» Dataset excerpts
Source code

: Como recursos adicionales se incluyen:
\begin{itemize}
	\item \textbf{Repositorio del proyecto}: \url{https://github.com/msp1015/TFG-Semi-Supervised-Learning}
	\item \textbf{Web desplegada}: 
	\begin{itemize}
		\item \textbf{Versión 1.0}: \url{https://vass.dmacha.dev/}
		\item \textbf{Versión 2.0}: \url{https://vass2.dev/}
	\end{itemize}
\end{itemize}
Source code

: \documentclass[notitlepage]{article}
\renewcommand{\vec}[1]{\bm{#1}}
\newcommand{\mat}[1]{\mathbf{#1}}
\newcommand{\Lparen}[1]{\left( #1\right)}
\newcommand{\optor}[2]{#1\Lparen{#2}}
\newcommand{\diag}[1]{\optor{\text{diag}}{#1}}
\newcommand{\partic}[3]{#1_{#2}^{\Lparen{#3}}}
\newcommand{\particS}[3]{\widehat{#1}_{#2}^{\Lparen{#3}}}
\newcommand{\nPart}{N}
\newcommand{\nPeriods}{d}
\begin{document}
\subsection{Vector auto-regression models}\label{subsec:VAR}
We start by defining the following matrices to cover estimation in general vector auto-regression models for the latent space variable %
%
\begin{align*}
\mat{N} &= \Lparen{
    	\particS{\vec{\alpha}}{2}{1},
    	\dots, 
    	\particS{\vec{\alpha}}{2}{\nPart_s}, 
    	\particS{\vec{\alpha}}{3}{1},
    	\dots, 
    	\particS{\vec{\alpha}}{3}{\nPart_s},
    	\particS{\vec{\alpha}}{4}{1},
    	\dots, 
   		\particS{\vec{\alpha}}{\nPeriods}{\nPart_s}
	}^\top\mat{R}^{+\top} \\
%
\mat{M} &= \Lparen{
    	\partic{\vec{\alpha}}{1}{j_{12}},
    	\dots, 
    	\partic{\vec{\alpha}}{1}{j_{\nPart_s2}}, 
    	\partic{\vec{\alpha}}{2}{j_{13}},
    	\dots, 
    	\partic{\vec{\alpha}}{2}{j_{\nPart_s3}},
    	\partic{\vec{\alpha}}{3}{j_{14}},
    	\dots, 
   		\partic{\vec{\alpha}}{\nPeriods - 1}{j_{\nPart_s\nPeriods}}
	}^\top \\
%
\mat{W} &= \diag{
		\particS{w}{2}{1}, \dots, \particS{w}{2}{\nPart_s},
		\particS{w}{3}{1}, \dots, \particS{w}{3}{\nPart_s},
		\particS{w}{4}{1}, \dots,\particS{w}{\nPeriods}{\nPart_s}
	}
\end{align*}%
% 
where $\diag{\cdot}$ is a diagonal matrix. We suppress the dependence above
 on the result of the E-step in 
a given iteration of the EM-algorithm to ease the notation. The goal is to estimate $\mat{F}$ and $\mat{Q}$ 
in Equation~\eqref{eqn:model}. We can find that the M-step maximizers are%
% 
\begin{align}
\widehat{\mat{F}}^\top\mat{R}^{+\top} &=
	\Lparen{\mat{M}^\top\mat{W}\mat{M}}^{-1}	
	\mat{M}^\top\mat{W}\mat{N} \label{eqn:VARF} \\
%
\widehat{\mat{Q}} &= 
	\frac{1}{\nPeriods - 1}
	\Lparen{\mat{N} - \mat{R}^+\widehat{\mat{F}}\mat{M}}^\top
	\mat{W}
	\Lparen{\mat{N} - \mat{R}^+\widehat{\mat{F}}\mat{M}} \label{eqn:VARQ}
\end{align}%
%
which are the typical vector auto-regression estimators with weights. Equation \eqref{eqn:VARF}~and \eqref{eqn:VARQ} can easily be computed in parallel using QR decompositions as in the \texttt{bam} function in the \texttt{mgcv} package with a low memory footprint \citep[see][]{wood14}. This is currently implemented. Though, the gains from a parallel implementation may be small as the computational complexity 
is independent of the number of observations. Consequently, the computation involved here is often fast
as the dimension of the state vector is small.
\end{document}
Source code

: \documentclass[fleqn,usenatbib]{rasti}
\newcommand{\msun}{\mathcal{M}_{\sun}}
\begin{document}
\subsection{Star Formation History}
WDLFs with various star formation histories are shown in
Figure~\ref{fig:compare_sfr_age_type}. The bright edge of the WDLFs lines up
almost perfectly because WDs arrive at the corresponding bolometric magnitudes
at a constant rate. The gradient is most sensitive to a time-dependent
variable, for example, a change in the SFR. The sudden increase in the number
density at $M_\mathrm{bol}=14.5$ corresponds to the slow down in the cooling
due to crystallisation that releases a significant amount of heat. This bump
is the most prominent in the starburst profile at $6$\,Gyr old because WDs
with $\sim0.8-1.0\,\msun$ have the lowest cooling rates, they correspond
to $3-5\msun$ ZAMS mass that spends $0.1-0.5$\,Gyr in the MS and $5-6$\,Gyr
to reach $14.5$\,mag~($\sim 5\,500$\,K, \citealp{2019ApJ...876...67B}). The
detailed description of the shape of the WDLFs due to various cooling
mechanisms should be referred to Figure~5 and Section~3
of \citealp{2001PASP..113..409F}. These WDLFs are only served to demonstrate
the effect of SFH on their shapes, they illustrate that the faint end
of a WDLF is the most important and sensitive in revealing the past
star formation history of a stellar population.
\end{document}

» What you should do
Copy each line holding the word "citealp" from the listing above.

» Task output
to reach $14.5$\,mag~($\sim 5\,500$\,K, \citealp{2019ApJ...876...67B}). The
of \citealp{2001PASP..113..409F}. These WDLFs are only served to demonstrate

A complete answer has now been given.